** Records shown follows **
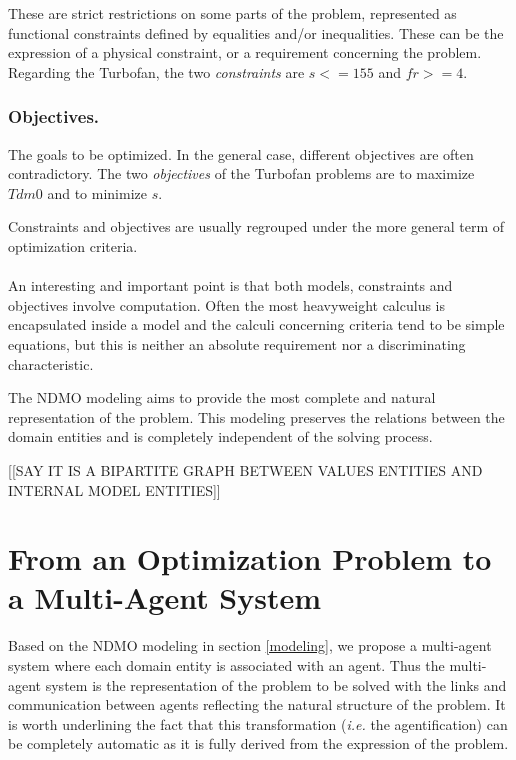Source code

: These are strict restrictions on some parts of the problem, represented as functional constraints defined by equalities and/or inequalities. These can be the expression of a physical constraint, or a requirement concerning the problem.
Regarding the Turbofan, the two \emph{constraints} are $s <= 155$ and $fr >=4$.

\subsubsection*{Objectives.}

The goals to be optimized. In the general case, different objectives are often contradictory.
The two \emph{objectives} of the Turbofan problems are to maximize $Tdm0$ and to minimize $s$.

Constraints and objectives are usually regrouped under the more general term of optimization criteria. 

\paragraph*{}
An interesting and important point is that both models, constraints and objectives involve computation. Often the most heavyweight calculus is encapsulated inside a model and the calculi concerning criteria tend to be simple equations, but this is neither an absolute requirement nor a discriminating characteristic.

The NDMO modeling aims to provide the most complete and natural representation of the problem. This modeling preserves the relations between the domain entities and is completely independent of the solving process. 

[[SAY IT IS A BIPARTITE GRAPH BETWEEN VALUES ENTITIES AND INTERNAL MODEL ENTITIES]]

\section{From an Optimization Problem to a Multi-Agent System}

Based on the NDMO modeling in section \ref{modeling}, we propose a multi-agent system where each domain entity is associated with an agent. Thus the multi-agent system is the representation of the problem to be solved with the links and communication between agents reflecting the natural structure of the problem. It is worth underlining the fact that this transformation (\textit{i.e.} the agentification) can be completely automatic as it is fully derived from the expression of the problem.

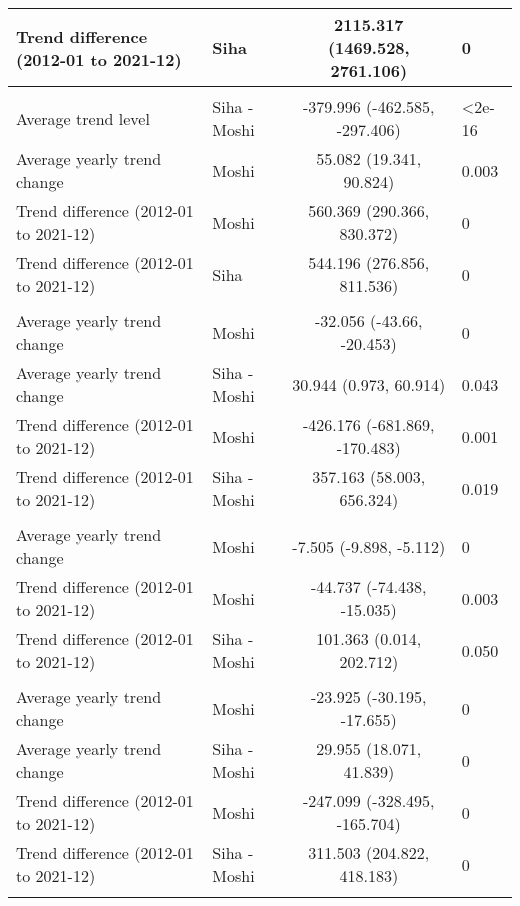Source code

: \begin{longtable}{l|lcl}
Trend difference (2012-01 to 2021-12) & Siha & 2115.317 (1469.528, 2761.106) & 0 \\ 
\midrule\addlinespace[2.5pt]
\multicolumn{4}{l}{Urinary Tract Infections} \\ 
\midrule\addlinespace[2.5pt]
Average trend level & Siha - Moshi & -379.996 (-462.585, -297.406) & <2e-16 \\ 
Average yearly trend change & Moshi & 55.082 (19.341, 90.824) & 0.003 \\ 
Trend difference (2012-01 to 2021-12) & Moshi & 560.369 (290.366, 830.372) & 0 \\ 
Trend difference (2012-01 to 2021-12) & Siha & 544.196 (276.856, 811.536) & 0 \\ 
\midrule\addlinespace[2.5pt]
\multicolumn{4}{l}{Caries} \\ 
\midrule\addlinespace[2.5pt]
Average yearly trend change & Moshi & -32.056 (-43.66, -20.453) & 0 \\ 
Average yearly trend change & Siha - Moshi & 30.944 (0.973, 60.914) & 0.043 \\ 
Trend difference (2012-01 to 2021-12) & Moshi & -426.176 (-681.869, -170.483) & 0.001 \\ 
Trend difference (2012-01 to 2021-12) & Siha - Moshi & 357.163 (58.003, 656.324) & 0.019 \\ 
\midrule\addlinespace[2.5pt]
\multicolumn{4}{l}{Dysentery} \\ 
\midrule\addlinespace[2.5pt]
Average yearly trend change & Moshi & -7.505 (-9.898, -5.112) & 0 \\ 
Trend difference (2012-01 to 2021-12) & Moshi & -44.737 (-74.438, -15.035) & 0.003 \\ 
Trend difference (2012-01 to 2021-12) & Siha - Moshi & 101.363 (0.014, 202.712) & 0.050 \\ 
\midrule\addlinespace[2.5pt]
\multicolumn{4}{l}{Skin Infection - Fungal} \\ 
\midrule\addlinespace[2.5pt]
Average yearly trend change & Moshi & -23.925 (-30.195, -17.655) & 0 \\ 
Average yearly trend change & Siha - Moshi & 29.955 (18.071, 41.839) & 0 \\ 
Trend difference (2012-01 to 2021-12) & Moshi & -247.099 (-328.495, -165.704) & 0 \\ 
Trend difference (2012-01 to 2021-12) & Siha - Moshi & 311.503 (204.822, 418.183) & 0 \\ 
\midrule\addlinespace[2.5pt]
\multicolumn{4}{l}{Malnutrition} \\ 

\end{longtable}
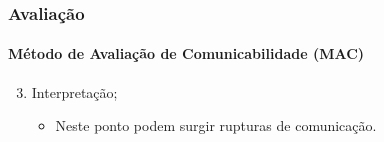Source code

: \documentclass[14pt,beamer]{beamer}
\begin{document}
\begin{frame}
	\frametitle{Avaliação}
	\framesubtitle{Método de Avaliação de Comunicabilidade (MAC)}

	\begin{enumerate} \setcounter{enumi}{2}
        \item Interpretação;
            \begin{itemize}
                \item Neste ponto podem surgir rupturas de comunicação.
            \end{itemize}
	\end{enumerate}


\end{frame}
\end{document}
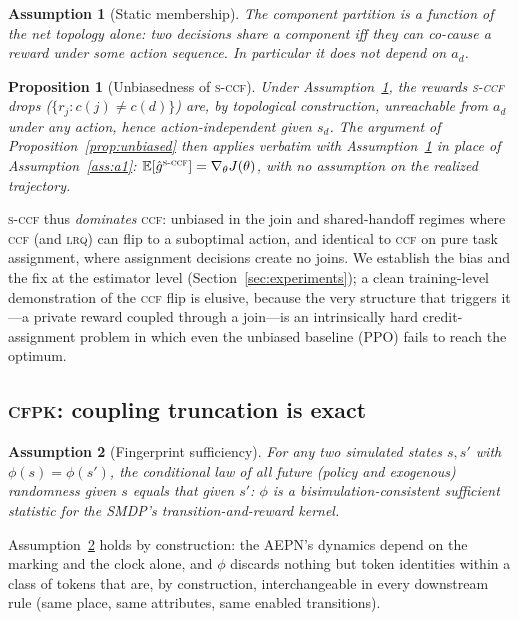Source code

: \documentclass[review,authoryear,3p,times]{elsarticle}
\newtheorem{proposition}{Proposition}
\newtheorem{assumption}{Assumption}
\newcommand{\ccf}{\textsc{ccf}}
\newcommand{\sccf}{\textsc{s-ccf}}
\newcommand{\lrq}{\textsc{lrq}}
\newcommand{\cfpk}{\textsc{cfpk}}
\newcommand{\Ex}{\mathbb{E}}
\begin{document}
\begin{assumption}[Static membership]\label{ass:a1p}
The component partition is a function of the net topology alone: two decisions
share a component iff they can co-cause a reward under \emph{some} action
sequence. In particular it does not depend on $a_d$.
\end{assumption}

\begin{proposition}[Unbiasedness of \sccf]\label{prop:sccf}
Under Assumption~\ref{ass:a1p}, the rewards \sccf{} drops
($\{r_j:c(j)\neq c(d)\}$) are, by topological construction, unreachable from
$a_d$ under any action, hence action-independent given $s_d$. The argument of
Proposition~\ref{prop:unbiased} then applies verbatim with Assumption~\ref{ass:a1p}
in place of Assumption~\ref{ass:a1}: $\Ex[\hat g^{\sccf}]=\nabla_\theta J(\theta)$,
with no assumption on the realized trajectory.
\end{proposition}

\sccf{} thus \emph{dominates} \ccf: unbiased in the join and shared-handoff
regimes where \ccf{} (and \lrq) can flip to a suboptimal action, and identical to
\ccf{} on pure task assignment, where assignment decisions create no joins. We
establish the bias and the fix at the estimator level
(Section~\ref{sec:experiments}); a clean training-level demonstration of the
\ccf{} flip is elusive, because the very structure that triggers it---a private
reward coupled through a join---is an intrinsically hard credit-assignment
problem in which even the unbiased baseline (PPO) fails to reach the optimum.

\subsection{\cfpk: coupling truncation is exact}
\label{sec:theory:cfpk}

\begin{assumption}[Fingerprint sufficiency]\label{ass:a3}
For any two simulated states $s,s'$ with $\phi(s)=\phi(s')$, the conditional
law of all future (policy and exogenous) randomness given $s$ equals that
given $s'$: $\phi$ is a bisimulation-consistent sufficient statistic for the
SMDP's transition-and-reward kernel.
\end{assumption}

Assumption~\ref{ass:a3} holds by construction: the AEPN's dynamics depend on
the marking and the clock alone, and $\phi$ discards nothing but token
identities within a class of tokens that are, by construction, interchangeable
in every downstream rule (same place, same attributes, same enabled
transitions).
\end{document}
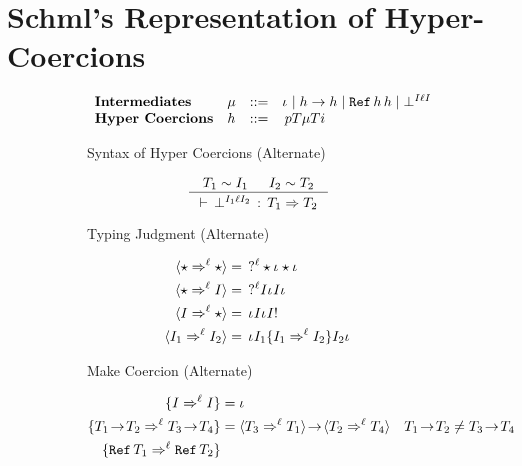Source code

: \documentclass[acmtog, authorversion, acmlarge]{acmart}
\begin{document}
\clearpage

\section{Schml's Representation of Hyper-Coercions}
\begin{figure}[tbh]
  \centering
  \begin{subfigure}{.5\textwidth}
    \[
    \begin{array}{llcl}
      \textbf{Intermediates}&
      \Med  & ::= & \id \mid \fn{\HC}{\HC} \mid \rf{\HC}{\HC} %
                  \mid \failed{\I}{\Lbl}{\I}\\
      \textbf{Hyper Coercions}&
      \HC   & ::= & \hc{\Prj}{\T}{\Med}{\T}{\Inj}
    \end{array}
    \]
    \caption{Syntax of Hyper Coercions (Alternate)}
    \label{fig:CompilerhcSyntax}
  \end{subfigure}%
  \begin{subfigure}{.5\textwidth}
    \begin{gather*}
      \inference{\T_1 \sim \I_1 & \I_2 \sim \T_2}
                {\cwt{\failed{\I_1}{\Lbl}{\I_2}}{\T_1}{\T_2}}
    \end{gather*}
    \caption{Typing Judgment (Alternate)}
    \label{fig:CompilerTyping}
  \end{subfigure}
  \begin{subfigure}{.35\textwidth}
    \begin{align*}
      \langle \star \Rightarrow^{\ell} \star \rangle &= \; \,  ?^{\ell} \star \iota_{} \star \iota_{} \,\\
      \langle \star \Rightarrow^{\ell} I \rangle   &= \; \,  ?^{\ell} I \iota_{} I \iota_{} \, \\
      \langle I \Rightarrow^{\ell} \star \rangle   &= \, \iota_{} I \iota_{} I  ! \, \\
      \langle I_1 \Rightarrow^{\ell} I_2 \rangle &= \, \iota_{} I_1 \{ I_1 \Rightarrow^{\ell} I_2 \} I_2 \iota_{} \,
    \end{align*}
    \caption{Make Coercion (Alternate)}
    \label{fig:makeCoercion}
  \end{subfigure}%
  \begin{subfigure}{.65\textwidth}
    \begin{align*}
      \mkIcrcn{\I}{\I}   &= \id\\
      \mkIcrcn{\Fn[\!]{\T_{1}}{\T_{2}}}{\Fn[\!]{\T_{3}}{\T_{4}}} %
      &= \fn[\!]{\mkcrcn{\T_{3}}{\T_{1}}}{\mkcrcn{\T_{2}}{\T_{4}}}
      & \Fn[\!]{\T_{1}}{\T_{2}} \neq \Fn[\!]{\T_{3}}{\T_{4}} \\
      \mkIcrcn{\Ref{\T_1}}{\Ref{\T_2}} %

\end{align*}
\end{subfigure}
\end{figure}
\end{document}
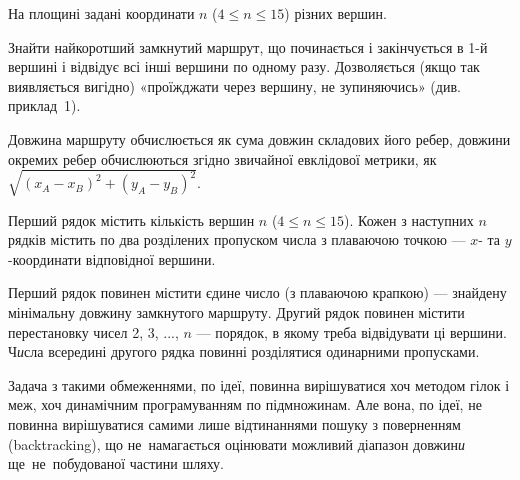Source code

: ﻿На площині задані координати $n$ ($4\leqslant n\leqslant 15$) різних вершин.

Знайти найкоротший замкнутий маршрут, що починається і закінчується в 1-й вершині і відвідує всі інші вершини по одному разу. Дозволяється (якщо так виявляється вигідно) «проїжджати через вершину, не зупиняючись» (див. приклад~1).

Довжина маршруту обчислюється як сума довжин складових його ребер, довжини окремих ребер обчислюються згідно звичайної евклідової метрики, як $\sqrt{(x_A-x_B)^2+(y_A-y_B)^2}$.

\InputFile
Перший рядок містить кількість вершин $n$ ($4\leqslant n\leqslant 15$). Кожен з наступних $n$ рядків містить по два розділених пропуском числа з плаваючою точкою --- $x$- та $y$-координати відповідної вершини.

\OutputFile
Перший рядок повинен містити єдине число (з плаваючою крапкою) — знайдену мінімальну довжину замкнутого маршруту. Другий рядок повинен містити перестановку чисел 2, 3, ..., $n$ --- порядок, в якому треба відвідувати ці вершини. Ч{\it и}сла всередині другого рядка повинні розділятися одинарними пропусками. 

\Examples
\begin{example}
\end{example}

\Note
Задача з такими обмеженнями, по ідеї, повинна вирішуватися хоч методом гілок і меж, хоч динамічним програмуванням по підмножинам. Але вона, по ідеї, не повинна вирішуватися самими лише відтинаннями пошуку з поверненням (backtracking), що не~намагається оцінювати можливий діапазон довжин{\it и} ще~не~побудованої частини шляху.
** End of Records shown **
(Work to be completed):
Tally how many lines of the listing above include the string "newtheorem", and report that figure by itself.

(Answer space):
2